Your Chance to Buy Property in Greece

by Christos Iliopoulos


Prices of real estate properties in Greece had dramatically increased during the last ten or fifteen years, to a point where it could be said that a lot of properties were overvalued. The reasons behind that was the overflow of money from the Greek banks to new mortgagors, the introduction in 2002 of the common European currency, the euro, and the resulting weakening of the US dollar, the rise of the Greek economy from a developing to a more prosperous status, belonging to the 25 more developed countries in the world and the evermore increased interest of Greek expatriates for land in Greece.

Tourism in Greece is prospering, with the Greek islands being one of the most desired destinations for high-income earners from all over the world. The successful organization of the 2004 Olympic Games, the promotion of incredible Greek landscapes and the Greek way of living in several international films (Mama Mia - Skopelos, Captain Corelli's Mandolin - Cephalonia, My Big Fat Greek Wedding, etc.), and the thousands of Europeans who keep choosing Greece as their holiday or retirement destination, stimulated the interest for properties in Greece. Real estate brokers in most places in Greece could not process fast enough the closings on Greek properties bought by foreigners or people of Greek background.

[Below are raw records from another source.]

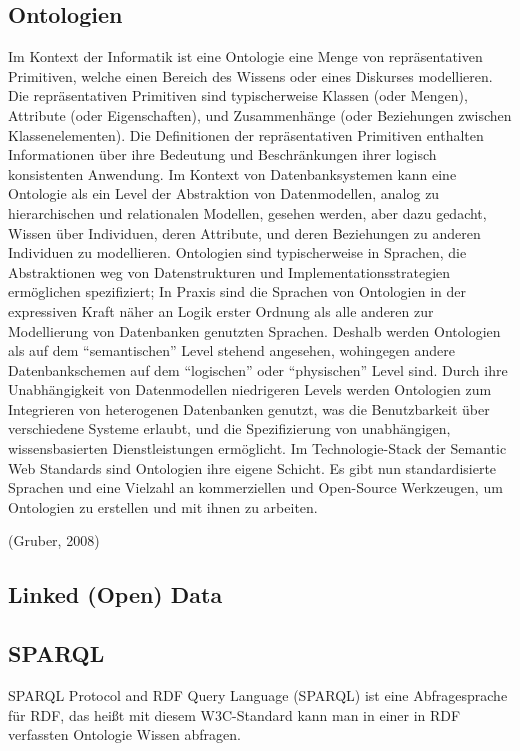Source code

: \subsection{Ontologien}
\begin{definition}[Ontologie]
Im Kontext der Informatik ist eine Ontologie eine Menge von repräsentativen Primitiven, welche einen Bereich des Wissens oder eines Diskurses modellieren.
Die repräsentativen Primitiven sind typischerweise Klassen (oder Mengen), Attribute (oder Eigenschaften), und Zusammenhänge (oder Beziehungen zwischen Klassenelementen).
Die Definitionen der repräsentativen Primitiven enthalten Informationen über ihre Bedeutung und Beschränkungen ihrer logisch konsistenten Anwendung.
Im Kontext von Datenbanksystemen kann eine Ontologie als ein Level der Abstraktion von Datenmodellen, analog zu hierarchischen und relationalen Modellen, gesehen werden, aber dazu gedacht, Wissen über Individuen, deren Attribute, und deren Beziehungen zu anderen Individuen zu modellieren.
Ontologien sind typischerweise in Sprachen, die Abstraktionen weg von Datenstrukturen und Implementationsstrategien ermöglichen spezifiziert;
In Praxis sind die Sprachen von Ontologien in der expressiven Kraft näher an Logik erster Ordnung als alle anderen zur Modellierung von Datenbanken genutzten Sprachen.
Deshalb werden Ontologien als auf dem \enquote{semantischen} Level stehend angesehen, wohingegen andere Datenbankschemen auf dem \enquote{logischen} oder \enquote{physischen} Level sind.
Durch ihre Unabhängigkeit von Datenmodellen niedrigeren Levels werden Ontologien zum Integrieren von heterogenen Datenbanken genutzt, was die Benutzbarkeit über verschiedene Systeme erlaubt, und die Spezifizierung von unabhängigen, wissensbasierten  Dienstleistungen ermöglicht.
Im Technologie-Stack der Semantic Web Standards sind Ontologien ihre eigene Schicht.
Es gibt nun standardisierte Sprachen und eine Vielzahl an kommerziellen und Open-Source Werkzeugen, um Ontologien zu erstellen und mit ihnen zu arbeiten.
\end{definition} (Gruber, 2008)
\subsection{Linked (Open) Data}

\subsection{SPARQL}

SPARQL Protocol and RDF Query Language (SPARQL) ist eine Abfragesprache für RDF, das heißt mit diesem W3C-Standard kann man in einer in RDF verfassten Ontologie Wissen abfragen.

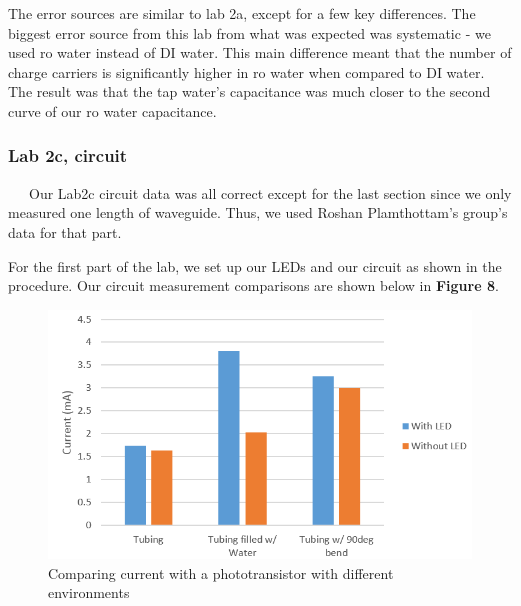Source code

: \documentclass{article}
\begin{document}
The error sources are similar to lab 2a, except for a few key differences. The biggest error source from this lab from what was expected was systematic - we used ro water instead of DI water. This main difference meant that the number of charge carriers is significantly higher in ro water when compared to DI water. The result was that the tap water's capacitance was much closer to the second curve of our ro water capacitance.

\subsubsection*{Lab 2c, circuit}
\ \ \ Our Lab2c circuit data was all correct except for the last section since we only measured one length of waveguide. Thus, we used Roshan Plamthottam's group's data for that part.

For the first part of the lab, we set up our LEDs and our circuit as shown in the procedure. Our circuit measurement comparisons are shown below in \textbf{Figure 8}.

\begin{figure}[h!]
	\centering
	\includegraphics[scale=0.77]{bar.png}
	\caption{Comparing current with a phototransistor with different environments}
\end{figure}
\end{document}
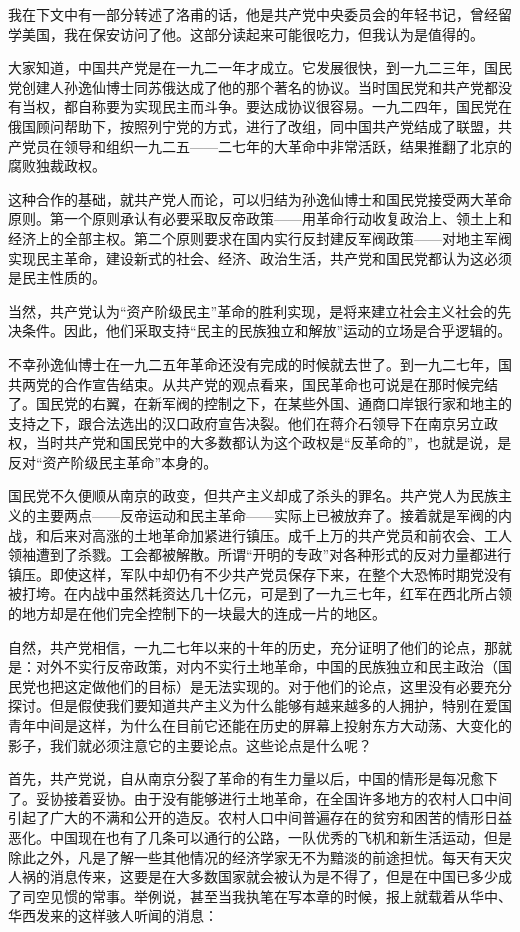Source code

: \documentclass[10pt]{book}
\begin{document}
我在下文中有一部分转述了洛甫的话，他是共产党中央委员会的年轻书记，曾经留学美国，我在保安访问了他。这部分读起来可能很吃力，但我认为是值得的。

大家知道，中国共产党是在一九二一年才成立。它发展很快，到一九二三年，国民党创建人孙逸仙博士同苏俄达成了他的那个著名的协议。当时国民党和共产党都没有当权，都自称要为实现民主而斗争。要达成协议很容易。一九二四年，国民党在俄国顾问帮助下，按照列宁党的方式，进行了改组，同中国共产党结成了联盟，共产党员在领导和组织一九二五——二七年的大革命中非常活跃，结果推翻了北京的腐败独裁政权。

这种合作的基础，就共产党人而论，可以归结为孙逸仙博士和国民党接受两大革命原则。第一个原则承认有必要采取反帝政策——用革命行动收复政治上、领土上和经济上的全部主权。第二个原则要求在国内实行反封建反军阀政策——对地主军阀实现民主革命，建设新式的社会、经济、政治生活，共产党和国民党都认为这必须是民主性质的。

当然，共产党认为“资产阶级民主”革命的胜利实现，是将来建立社会主义社会的先决条件。因此，他们采取支持“民主的民族独立和解放”运动的立场是合乎逻辑的。

不幸孙逸仙博士在一九二五年革命还没有完成的时候就去世了。到一九二七年，国共两党的合作宣告结束。从共产党的观点看来，国民革命也可说是在那时候完结了。国民党的右翼，在新军阀的控制之下，在某些外国、通商口岸银行家和地主的支持之下，跟合法选出的汉口政府宣告决裂。他们在蒋介石领导下在南京另立政权，当时共产党和国民党中的大多数都认为这个政权是“反革命的”，也就是说，是反对“资产阶级民主革命”本身的。

国民党不久便顺从南京的政变，但共产主义却成了杀头的罪名。共产党人为民族主义的主要两点——反帝运动和民主革命——实际上已被放弃了。接着就是军阀的内战，和后来对高涨的土地革命加紧进行镇压。成千上万的共产党员和前农会、工人领袖遭到了杀戮。工会都被解散。所谓“开明的专政”对各种形式的反对力量都进行镇压。即使这样，军队中却仍有不少共产党员保存下来，在整个大恐怖时期党没有被打垮。在内战中虽然耗资达几十亿元，可是到了一九三七年，红军在西北所占领的地方却是在他们完全控制下的一块最大的连成一片的地区。

自然，共产党相信，一九二七年以来的十年的历史，充分证明了他们的论点，那就是：对外不实行反帝政策，对内不实行土地革命，中国的民族独立和民主政治（国民党也把这定做他们的目标）是无法实现的。对于他们的论点，这里没有必要充分探讨。但是假使我们要知道共产主义为什么能够有越来越多的人拥护，特别在爱国青年中间是这样，为什么在目前它还能在历史的屏幕上投射东方大动荡、大变化的影子，我们就必须注意它的主要论点。这些论点是什么呢？

首先，共产党说，自从南京分裂了革命的有生力量以后，中国的情形是每况愈下了。妥协接着妥协。由于没有能够进行土地革命，在全国许多地方的农村人口中间引起了广大的不满和公开的造反。农村人口中间普遍存在的贫穷和困苦的情形日益恶化。中国现在也有了几条可以通行的公路，一队优秀的飞机和新生活运动，但是除此之外，凡是了解一些其他情况的经济学家无不为黯淡的前途担忧。每天有天灾人祸的消息传来，这要是在大多数国家就会被认为是不得了，但是在中国已多少成了司空见惯的常事。举例说，甚至当我执笔在写本章的时候，报上就载着从华中、华西发来的这样骇人听闻的消息：
\end{document}
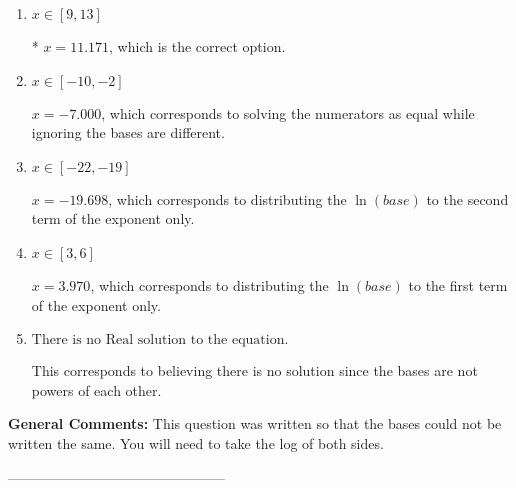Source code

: \documentclass{extbook}[14pt]
\begin{document}
\begin{enumerate}[label=\Alph*.] 
\item $ x \in [9, 13] $ 

 * $x = 11.171$, which is the correct option. 
\item $ x \in [-10, -2] $ 

 $x = -7.000$, which corresponds to solving the numerators as equal while ignoring the bases are different. 
\item $ x \in [-22, -19] $ 

 $x = -19.698$, which corresponds to distributing the $\ln(base)$ to the second term of the exponent only. 
\item $ x \in [3, 6] $ 

 $x = 3.970$, which corresponds to distributing the $\ln(base)$ to the first term of the exponent only. 
\item $ \text{There is no Real solution to the equation.} $ 

 This corresponds to believing there is no solution since the bases are not powers of each other. 
\end{enumerate} 
 
\textbf{General Comments:} This question was written so that the bases could not be written the same. You will need to take the log of both sides.

-----------------------------------------------
\end{document}
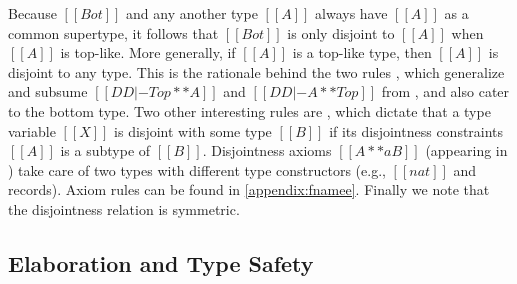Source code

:Because $[[Bot]]$ and any another type $[[A]]$ always have $[[A]]$ as
a common supertype,
it follows that $[[Bot]]$ is only disjoint to $[[A]]$ when
$[[A]]$ is top-like.
More generally, if $[[A]]$ is a top-like type, then $[[A]]$ is disjoint to any
type. This is the rationale behind the two rules , which
generalize and subsume $[[ DD |- Top ** A ]]$ and $[[ DD |- A ** Top ]]$ from \fname, and
also cater to the bottom type.
Two other interesting rules are
, which dictate that a type variable $[[X]]$ is disjoint
with some type $[[B]]$ if its disjointness constraints $[[A]]$ is a subtype of
$[[B]]$.
Disjointness axioms $[[ A **a B ]]$ (appearing in ) take
care of two types with different type constructors (e.g., $[[nat]]$ and records). Axiom rules can be found in \cref{appendix:fnamee}.
Finally we note that the disjointness relation is symmetric.



\subsection{Elaboration and Type Safety}
\label{sec:elaboration:fi}


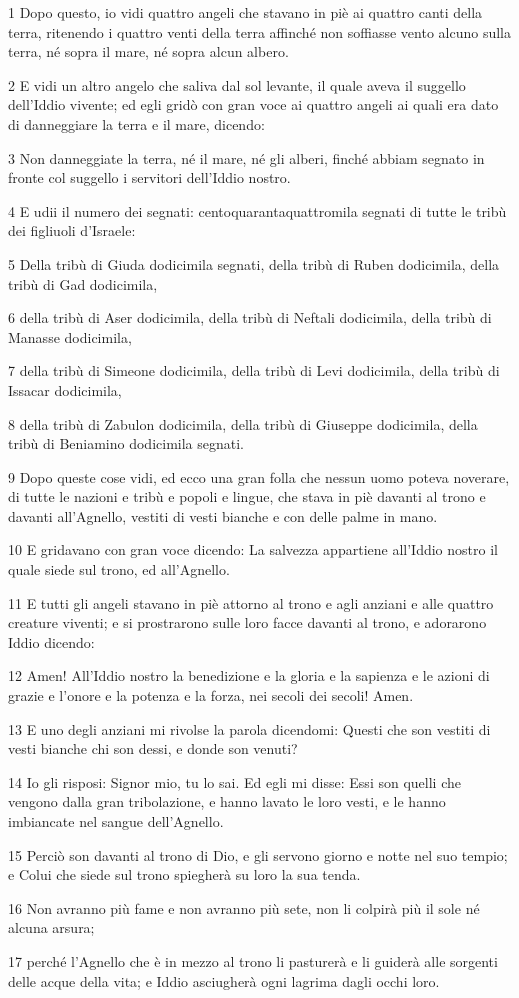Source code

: \par 1 Dopo questo, io vidi quattro angeli che stavano in piè ai quattro canti della terra, ritenendo i quattro venti della terra affinché non soffiasse vento alcuno sulla terra, né sopra il mare, né sopra alcun albero.
\par 2 E vidi un altro angelo che saliva dal sol levante, il quale aveva il suggello dell'Iddio vivente; ed egli gridò con gran voce ai quattro angeli ai quali era dato di danneggiare la terra e il mare, dicendo:
\par 3 Non danneggiate la terra, né il mare, né gli alberi, finché abbiam segnato in fronte col suggello i servitori dell'Iddio nostro.
\par 4 E udii il numero dei segnati: centoquarantaquattromila segnati di tutte le tribù dei figliuoli d'Israele:
\par 5 Della tribù di Giuda dodicimila segnati, della tribù di Ruben dodicimila, della tribù di Gad dodicimila,
\par 6 della tribù di Aser dodicimila, della tribù di Neftali dodicimila, della tribù di Manasse dodicimila,
\par 7 della tribù di Simeone dodicimila, della tribù di Levi dodicimila, della tribù di Issacar dodicimila,
\par 8 della tribù di Zabulon dodicimila, della tribù di Giuseppe dodicimila, della tribù di Beniamino dodicimila segnati.
\par 9 Dopo queste cose vidi, ed ecco una gran folla che nessun uomo poteva noverare, di tutte le nazioni e tribù e popoli e lingue, che stava in piè davanti al trono e davanti all'Agnello, vestiti di vesti bianche e con delle palme in mano.
\par 10 E gridavano con gran voce dicendo: La salvezza appartiene all'Iddio nostro il quale siede sul trono, ed all'Agnello.
\par 11 E tutti gli angeli stavano in piè attorno al trono e agli anziani e alle quattro creature viventi; e si prostrarono sulle loro facce davanti al trono, e adorarono Iddio dicendo:
\par 12 Amen! All'Iddio nostro la benedizione e la gloria e la sapienza e le azioni di grazie e l'onore e la potenza e la forza, nei secoli dei secoli! Amen.
\par 13 E uno degli anziani mi rivolse la parola dicendomi: Questi che son vestiti di vesti bianche chi son dessi, e donde son venuti?
\par 14 Io gli risposi: Signor mio, tu lo sai. Ed egli mi disse: Essi son quelli che vengono dalla gran tribolazione, e hanno lavato le loro vesti, e le hanno imbiancate nel sangue dell'Agnello.
\par 15 Perciò son davanti al trono di Dio, e gli servono giorno e notte nel suo tempio; e Colui che siede sul trono spiegherà su loro la sua tenda.
\par 16 Non avranno più fame e non avranno più sete, non li colpirà più il sole né alcuna arsura;
\par 17 perché l'Agnello che è in mezzo al trono li pasturerà e li guiderà alle sorgenti delle acque della vita; e Iddio asciugherà ogni lagrima dagli occhi loro.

View from Plomari, Lesvos. Photo by C. Iliopoulos.


During the last two years, however, the tide has changed. The strong interest on Greek real estate is still there, but prospective buyers are not anymore willing to pay the high prices they were gladly paying a few years ago. What with the economic crisis in Greece and internationally, what with the weaker euro and the stronger dollar, property prices in Greece are going down, especially for someone who is paying in dollars. On top of that, the banks in Greece are not anymore giving easily loans – mortgages to local Greeks, something which had stimulated the increase in prices before.

The result is the current general trend of lower prices for properties in most areas of Greece. The market has fluctuations of course, depending on the specific part of Greece, whether it’s a city, town, island, or rural area, but the general idea is that now you can buy the same property for less. The decrease in prices is between 5 – 15% now, but there are cases where you can find properties sold even 25 – 30% less than what they were being sold three years ago. And this is only the beginning, as some speculate that prices will go even lower in the next six months, when the average Greek is expected to be short of cash and the Greek economy may show signs of “suffocation” due to the lack of money in the market.

The bottom line is that conditions like those described above may flash the green light to those who have cash and want to invest in previously expensive Greek properties, currently offered at very reasonable prices. Someone with a certain capital in US dollars in his pocket could buy property In Greece worth fewer euros a few years ago. Now, with the triple effect of the stronger US dollar, the cheaper euro and the decrease on the prices of Greek properties, the same capital of US dollars could buy you bigger and better properties in Greece, which may have sold for more euros a couple of years ago, but now may sell at much lower prices, which may lead to a profitable investment for your capital.

*Christos ILIOPOULOS, attorney at the Supreme Court of Greece, LL.M.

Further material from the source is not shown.